I was about to begin my way home from work when Brandon sent me the photo above, and warned me to be careful, as the sky was ominous. The dog spent the evening cowering in the pantry, but the storm wasn't so bad that it ripped the chicken door apart, like it has before.
The summer thunderstorm wasn't the only frightening thing at the farm either. Brandon made sure to direct my attention to the wall behind a tool box in the workshop... is that what I think it is?!
Oh boy - that's a huge spider!
Handsome, in his way, with the bowl hair cut and the lightning striped pattern on his legs. I left my muck boots in the workshop, and after meeting the spider, it took me several minutes of beating on my boots while they were upside down to get up the courage to put them on my feet. What if that giant spider was taking a nap in there and wouldn't shake out?
The spider looks more like the photos I found on-line of the common fishing spider (Dolomedes tenebrosus) than a type of wolf spider, but the habitat for fishing spiders is listed as forest or wetland - not a barn. The online spider guide says they can bite if handled carelessly, and bites are painful, but not serious. Pain is serious!
The storm was kind enough the fill our swimming pool crater with water, which helped us realize that we have more leveling to do before we can put the pool up. Brandon couldn't resist a dare, and went mucking around in the saturated clay.
Big foot has been here! If a volcano erupted and covered his footprints with ash, someone could excavate our pool crater in four million years or so and wonder what us early humans were up to.
I had fun mixing all the old or extra seeds I have collected over the years into a single mix. There are sunflowers, marigolds, millet, grain sorghum, corn, basil, pumpkins, squash, wildflowers, and I can't even remember everything else. I've been needing to do a seed purge, so this seemed like a good way to plant all the exposed dirt from the pool excavation. So far, not a single thing has sprouted on the tough clay blocks, despite my daily watering. It doesn't help that the chickens and birds have been eating the seeds, but surely something would sprout?
I spread some of the seed mixture on a patch of garden soil, and watered it daily too. All kids of stuff is sprouting now, so I know all the seeds weren't too old. I think the hard clay clumps that were dug from the pool crater are just too raw and hard to make a good seed bed. When I water the pile, the water just runs off the surface into cracks, taking the seeds with it.

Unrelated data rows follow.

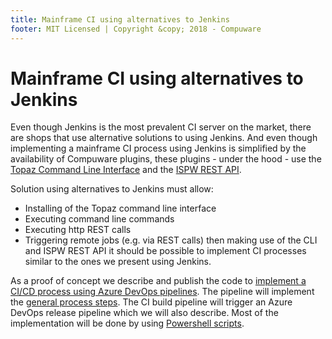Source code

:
 ```yaml
---
title: Mainframe CI using alternatives to Jenkins
footer: MIT Licensed | Copyright &copy; 2018 - Compuware
---
```

# Mainframe CI using alternatives to Jenkins

Even though Jenkins is the most prevalent CI server on the market, there are shops that use alternative solutions to using Jenkins. And even though implementing a mainframe CI process using Jenkins is simplified by the availability of  Compuware plugins, these plugins - under the hood - use the [Topaz Command Line Interface](../apis/topaz_cli.md) and the [ISPW REST API](../apis/rest_api.md). 

Solution using alternatives to Jenkins must allow:
- Installing of the Topaz command line interface
- Executing command line commands
- Executing http REST calls
- Triggering remote jobs (e.g. via REST calls) then making use of the CLI and ISPW REST API it should be possible to implement CI processes similar to the ones we present using Jenkins.

As a proof of concept we describe and publish the code to [implement a CI/CD process using Azure DevOps pipelines](../guidelines/azure_devops/azure_devops_pipeline.md). The pipeline will implement the [general process steps](../pipelines/basic_scenario.md#ci-pipeline-job). The CI build pipeline will trigger an Azure DevOps release pipeline which we will also describe. Most of the implementation will be done by using [Powershell scripts](../guidelines/azure_devops/powershell_scripts.md).
<!--stackedit_data:
eyJoaXN0b3J5IjpbLTM4NTU2NTY4MywxNDYwNzgwMzA2XX0=
-->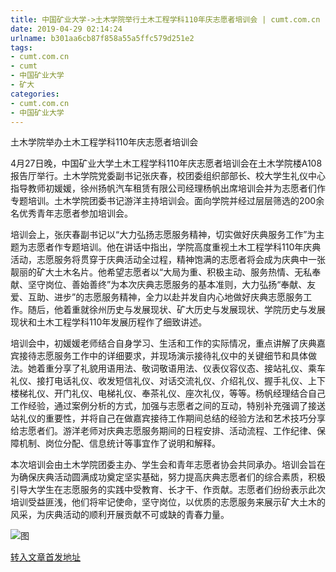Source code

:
 ```yaml
---
title: 中国矿业大学->土木学院举行土木工程学科110年庆志愿者培训会 | cumt.com.cn
date: 2019-04-29 02:14:24
urlname: b301aa6cb87f858a55a5ffc579d251e2
tags: 
- cumt.com.cn
- cumt
- 中国矿业大学
- 矿大
categories:
- cumt.com.cn
- 中国矿业大学
---
```


土木学院举办土木工程学科110年庆志愿者培训会

4月27日晚，中国矿业大学土木工程学科110年庆志愿者培训会在土木学院楼A108报告厅举行。土木学院党委副书记张庆春，校团委组织部部长、校大学生礼仪中心指导教师初媛媛，徐州扬帆汽车租赁有限公司经理杨帆出席培训会并为志愿者们作专题培训。土木学院团委书记游洋主持培训会。面向学院并经过层层筛选的200余名优秀青年志愿者参加培训会。

培训会上，张庆春副书记以“大力弘扬志愿服务精神，切实做好庆典服务工作”为主题为志愿者作专题培训。他在讲话中指出，学院高度重视土木工程学科110年庆典活动，志愿服务将贯穿于庆典活动全过程，精神饱满的志愿者将会成为庆典中一张靓丽的矿大土木名片。他希望志愿者以“大局为重、积极主动、服务热情、无私奉献、坚守岗位、善始善终”为本次庆典志愿服务的基本准则，大力弘扬“奉献、友爱、互助、进步”的志愿服务精神，全力以赴并发自内心地做好庆典志愿服务工作。随后，他着重就徐州历史与发展现状、矿大历史与发展现状、学院历史与发展现状和土木工程学科110年发展历程作了细致讲述。

培训会中，初媛媛老师结合自身学习、生活和工作的实际情况，重点讲解了庆典嘉宾接待志愿服务工作中的详细要求，并现场演示接待礼仪中的关键细节和具体做法。她着重分享了礼貌用语用法、敬词敬语用法、仪表仪容仪态、接站礼仪、乘车礼仪、接打电话礼仪、收发短信礼仪、对话交流礼仪、介绍礼仪、握手礼仪、上下楼梯礼仪、开门礼仪、电梯礼仪、奉茶礼仪、座次礼仪，等等。杨帆经理结合自己工作经验，通过案例分析的方式，加强与志愿者之间的互动，特别补充强调了接送站礼仪的重要性，并将自己在做嘉宾接待工作期间总结的经验方法和艺术技巧分享给志愿者们。游洋老师对庆典志愿服务期间的日程安排、活动流程、工作纪律、保障机制、岗位分配、信息统计等事宜作了说明和解释。

本次培训会由土木学院团委主办、学生会和青年志愿者协会共同承办。培训会旨在为确保庆典活动圆满成功奠定坚实基础，努力提高庆典志愿者们的综合素质，积极引导大学生在志愿服务的实践中受教育、长才干、作贡献。志愿者们纷纷表示此次培训受益匪浅，他们将牢记使命，坚守岗位，以优质的志愿服务来展示矿大土木的风采，为庆典活动的顺利开展贡献不可或缺的青春力量。

![图](http://xwzx.cumt.edu.cn/_upload/article/images/64/1b/4a6953634620bc76edc3ef0c5fcb/e7e77309-0292-453c-aa5e-b6a6ba7a00cb.jpg)

[转入文章首发地址](http://xwzx.cumt.edu.cn/f8/ff/c523a522495/page.htm)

In addition to the seed mix bed, I have an entire long row of baby sunflower plants. These are black oil sunflowers, which are the kind found in bird seed. With all the chickens I'm feeding now, I was curious to know if I could grow some of their food too. Plus, sunflowers are pretty, and hopefully will have tough enough roots to penetrate our tight clay and add some good organic matter to the garden.

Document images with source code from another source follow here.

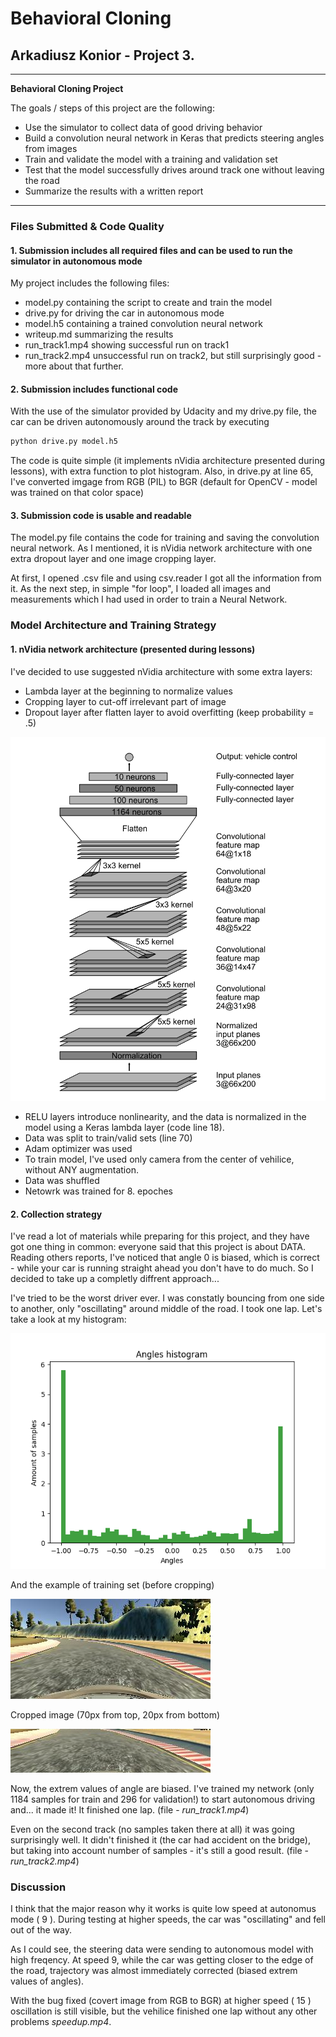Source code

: # **Behavioral Cloning** 

## Arkadiusz Konior - Project 3.

---

**Behavioral Cloning Project**

The goals / steps of this project are the following:
* Use the simulator to collect data of good driving behavior
* Build a convolution neural network in Keras that predicts steering angles from images
* Train and validate the model with a training and validation set
* Test that the model successfully drives around track one without leaving the road
* Summarize the results with a written report


[//]: # (Image References)

[nvidia]: ./imgs/nVidia_model.png "Nvidia model architecture"
[histogram]: ./imgs/histogram.png "Angles' histogram"
[example]: ./imgs/data_example.jpg "Image data example"
[cropped]: ./imgs/data_example_cropped.jpg "Image data example"

---
### Files Submitted & Code Quality

#### 1. Submission includes all required files and can be used to run the simulator in autonomous mode

My project includes the following files:
* model.py containing the script to create and train the model
* drive.py for driving the car in autonomous mode
* model.h5 containing a trained convolution neural network 
* writeup.md summarizing the results
* run_track1.mp4 showing successful run on track1
* run_track2.mp4 unsuccessful run on track2, but still surprisingly good - more about that further.

#### 2. Submission includes functional code
With the use of the simulator provided by Udacity and my drive.py file, the car can be driven autonomously around the track by executing 
```sh
python drive.py model.h5
```
The code is quite simple (it implements nVidia architecture presented during lessons), with extra function to plot histogram. Also, in drive.py at line 65, I've converted imgage from RGB (PIL) to BGR (default  for OpenCV - model was trained on that color space)

#### 3. Submission code is usable and readable

The model.py file contains the code for training and saving the convolution neural network. As I mentioned, it is nVidia network architecture with one extra dropout layer and one image cropping layer.

At first, I opened .csv file and using csv.reader I got all the information from it. As the next step, in simple "for loop", I loaded all images and measurements which I had used in order to train a Neural Network.

### Model Architecture and Training Strategy

#### 1. nVidia network architecture (presented during lessons)

I've decided to use suggested nVidia architecture with some extra layers:
* Lambda layer at the beginning to normalize values
* Cropping layer to cut-off irrelevant part of image
* Dropout layer after flatten layer to avoid overfitting (keep probability = .5)

![Model][nvidia]

* RELU layers introduce nonlinearity, and the data is normalized in the model using a Keras lambda layer (code line 18). 
* Data was split to train/valid sets (line 70)
* Adam optimizer was used 
* To train model, I've used only camera from the center of vehilice, without ANY augmentation.
* Data was shuffled
* Netowrk was trained for 8. epoches

#### 2. Collection strategy

I've read a lot of materials while preparing for this project, and they have got one thing in common: everyone said that this project is about DATA. Reading others reports, I've noticed that angle 0 is biased, which is correct - while your car is running straight ahead you don't have to do much. So I decided to take up a completly diffrent approach... 

I've tried to be the worst driver ever. I was constatly bouncing from one side to another, only "oscillating" around middle of the road. I took one lap. Let's take a look at my histogram:

![Angles' histogram][histogram]

And the example of training set (before cropping)

![Example image - center][example]

Cropped image (70px from top, 20px from bottom)

![Example cropped image - center][cropped]


Now, the extrem values of angle are biased. I've trained my network (only 1184 samples for train and 296 for validation!) to start autonomous driving and... it made it! It finished one lap. (file  - *run_track1.mp4*)

Even on the second track (no samples taken there at all) it was going surprisingly well. It didn't finished it (the car had accident on the bridge), but taking into account number of samples - it's still a good result. (file  - *run_track2.mp4*)

### Discussion

I think that the major reason why it works is quite low speed at autonomus mode ( 9 ). During testing at higher speeds, the car was "oscillating" and fell out of the way.

As I could see, the steering data were sending to autonomous model with high freqency. At speed 9, while the car was getting closer to the edge of the road, trajectory was almost immediately corrected (biased extrem values of angles). 

With the bug fixed (covert image from RGB to BGR) at higher speed ( 15 ) oscillation is still visible, but the vehilice finished one lap without any other problems *speedup.mp4*.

I threw down some big clumps of sod, grass side down, and poked pumpkin seeds into them, and covered them with bedding from the chicken coop. Maybe we will have a pumpkin patch!
Our good neighbor gave me some corn to plant. It sprouted within a few days. Zinnia seeds sprouted quickly too, and I'm still transplanting my tomatoes from the pots they have been growing in to the garden. It's a late garden, for sure, and doesn't have much people food growing in it, but it's plenty to water and tend, so I'm getting some good motion and sun from it after sitting at the office.
If I stand on top of the dirt pile, I get a good vantage on the garden and barn yard. The pool crater does look like a meteor hit the earth! The long garden beds made by rolling out the carpet remind me of the terraces we saw in the Inca ruins in Peru. Instead of stone walls dividing the terraces, I have rows of grass. It looks just as cool though, right? Don't you immediately think of Machu Picchu when you see this photo? Ha!